Toxicologists investigate the hazards of chemical, biological and physical agents at different levels of exposure. Their goal is to improve industrial safety, and public and environmental protection through a better understanding of the nature of the hazards over a wide range of levels, including those to which living species are exposed.
In general, toxicologists:
- conduct laboratory studies on substances (for example, drugs, food additives, solvents, herbicides) or on energy (for example, radiation) to determine their effects on laboratory animals, plants and human tissue and cells
- conduct research to develop new tests for use in toxicological studies
- evaluate potential risks based on levels and periods of exposure
- analyze and evaluate data gathered from studies and reliable scientific publications to determine appropriate controls for various chemical and physical hazards
- develop standards or guidelines for safe levels of chemical and physical agents in workplaces, air, food or drinking water
- provide advice and scientific information to policy and program developers concerning the health and legal aspects of chemical use
- supervise and co-ordinate the activities of technologists and technicians.
Analytical toxicologists specialize in detecting natural products such as toxins, venoms or plant poisons, toxic man-made chemicals and the metabolites of ingested substances.
Clinical (biomedical) toxicologists work in medical environments or pharmaceutical companies investigating the effects of drugs or other chemicals on the human body. They may be part of a medical team responding to emergencies such as drug overdoses, or they may monitor drug therapies for patients who have certain types of diseases (for example, epilepsy or asthma).
Environmental toxicologists study the effects of chemical, physical and biological agents on humans and other organisms exposed to those agents through food, air, water and soil, and determine levels of toxicants in the environment.
Forensic toxicologists examine post-mortem tissues for drugs and poisons in deaths that are suspicious, unexpected or for which there is no anatomical cause. They are concerned with the medical and legal aspects of impairment or deaths related to drugs, including alcohol, and often testify in court. Techniques may include the use of genetic DNA analysis. Forensic toxicologists also may assist in training police in the operation of breath testing equipment.

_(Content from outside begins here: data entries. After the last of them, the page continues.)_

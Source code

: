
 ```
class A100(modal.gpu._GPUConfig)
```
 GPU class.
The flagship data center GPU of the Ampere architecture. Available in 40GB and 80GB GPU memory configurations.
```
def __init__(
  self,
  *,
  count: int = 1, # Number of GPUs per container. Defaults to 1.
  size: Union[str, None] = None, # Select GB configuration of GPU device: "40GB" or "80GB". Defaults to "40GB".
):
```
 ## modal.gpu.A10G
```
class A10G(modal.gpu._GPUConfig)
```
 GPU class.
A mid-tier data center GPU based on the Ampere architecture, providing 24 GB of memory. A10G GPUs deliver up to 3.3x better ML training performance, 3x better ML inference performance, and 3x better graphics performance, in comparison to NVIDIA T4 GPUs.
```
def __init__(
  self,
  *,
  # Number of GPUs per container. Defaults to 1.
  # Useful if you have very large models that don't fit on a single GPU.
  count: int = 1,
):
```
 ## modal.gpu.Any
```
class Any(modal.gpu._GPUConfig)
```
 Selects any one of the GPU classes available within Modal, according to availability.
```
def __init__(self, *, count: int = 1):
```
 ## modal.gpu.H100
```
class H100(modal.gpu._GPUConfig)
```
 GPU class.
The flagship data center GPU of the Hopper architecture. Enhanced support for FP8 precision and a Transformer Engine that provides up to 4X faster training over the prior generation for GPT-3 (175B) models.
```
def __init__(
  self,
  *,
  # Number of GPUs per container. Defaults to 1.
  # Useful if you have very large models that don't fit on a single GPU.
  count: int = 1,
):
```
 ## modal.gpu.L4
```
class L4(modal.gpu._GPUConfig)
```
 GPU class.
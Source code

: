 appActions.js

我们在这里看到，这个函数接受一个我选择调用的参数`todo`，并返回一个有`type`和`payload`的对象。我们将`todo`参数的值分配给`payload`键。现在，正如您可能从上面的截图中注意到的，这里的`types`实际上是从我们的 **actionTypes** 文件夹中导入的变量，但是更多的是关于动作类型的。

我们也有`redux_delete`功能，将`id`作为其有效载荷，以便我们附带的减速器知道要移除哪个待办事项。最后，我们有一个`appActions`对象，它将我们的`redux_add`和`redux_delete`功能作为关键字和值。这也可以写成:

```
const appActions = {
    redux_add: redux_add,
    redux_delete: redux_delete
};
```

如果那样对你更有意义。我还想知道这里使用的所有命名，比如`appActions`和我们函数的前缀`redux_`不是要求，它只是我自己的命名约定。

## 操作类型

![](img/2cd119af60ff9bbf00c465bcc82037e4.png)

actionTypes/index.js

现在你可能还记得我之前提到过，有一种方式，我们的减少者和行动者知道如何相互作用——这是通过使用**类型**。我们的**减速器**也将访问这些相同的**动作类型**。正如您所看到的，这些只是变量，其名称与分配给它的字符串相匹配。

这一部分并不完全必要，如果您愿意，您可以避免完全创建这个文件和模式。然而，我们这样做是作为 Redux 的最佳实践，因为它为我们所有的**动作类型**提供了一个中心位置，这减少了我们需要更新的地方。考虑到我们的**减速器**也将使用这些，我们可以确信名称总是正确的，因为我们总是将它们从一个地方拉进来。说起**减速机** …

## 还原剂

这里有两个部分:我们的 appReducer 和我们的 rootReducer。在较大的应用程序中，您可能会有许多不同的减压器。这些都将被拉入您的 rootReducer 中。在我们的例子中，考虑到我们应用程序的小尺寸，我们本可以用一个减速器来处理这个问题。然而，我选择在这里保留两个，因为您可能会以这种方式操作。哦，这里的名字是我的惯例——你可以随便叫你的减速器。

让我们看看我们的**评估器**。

Industrial toxicologists test new products (for example, pesticides, drugs) for manufacturers to determine a product's toxicity during production (to protect industrial workers) and establish safe uses (for consumers and the general public).
Nutritional toxicologists test food additives and new food products, and investigate interactions of additives with nutrients in foods to determine their safety for consumers.
Regulatory toxicologists develop appropriate controls for safe uses of new chemical products such as industrial chemicals, agricultural chemicals, pharmaceuticals and cosmetics.
Risk assessment toxicologists study the possible consequences of exposure to toxicants and develop guidelines for safe exposure levels.
Veterinary toxicologists investigate health problems or non-infectious diseases of unknown cause in animals, usually domestic or zoo species.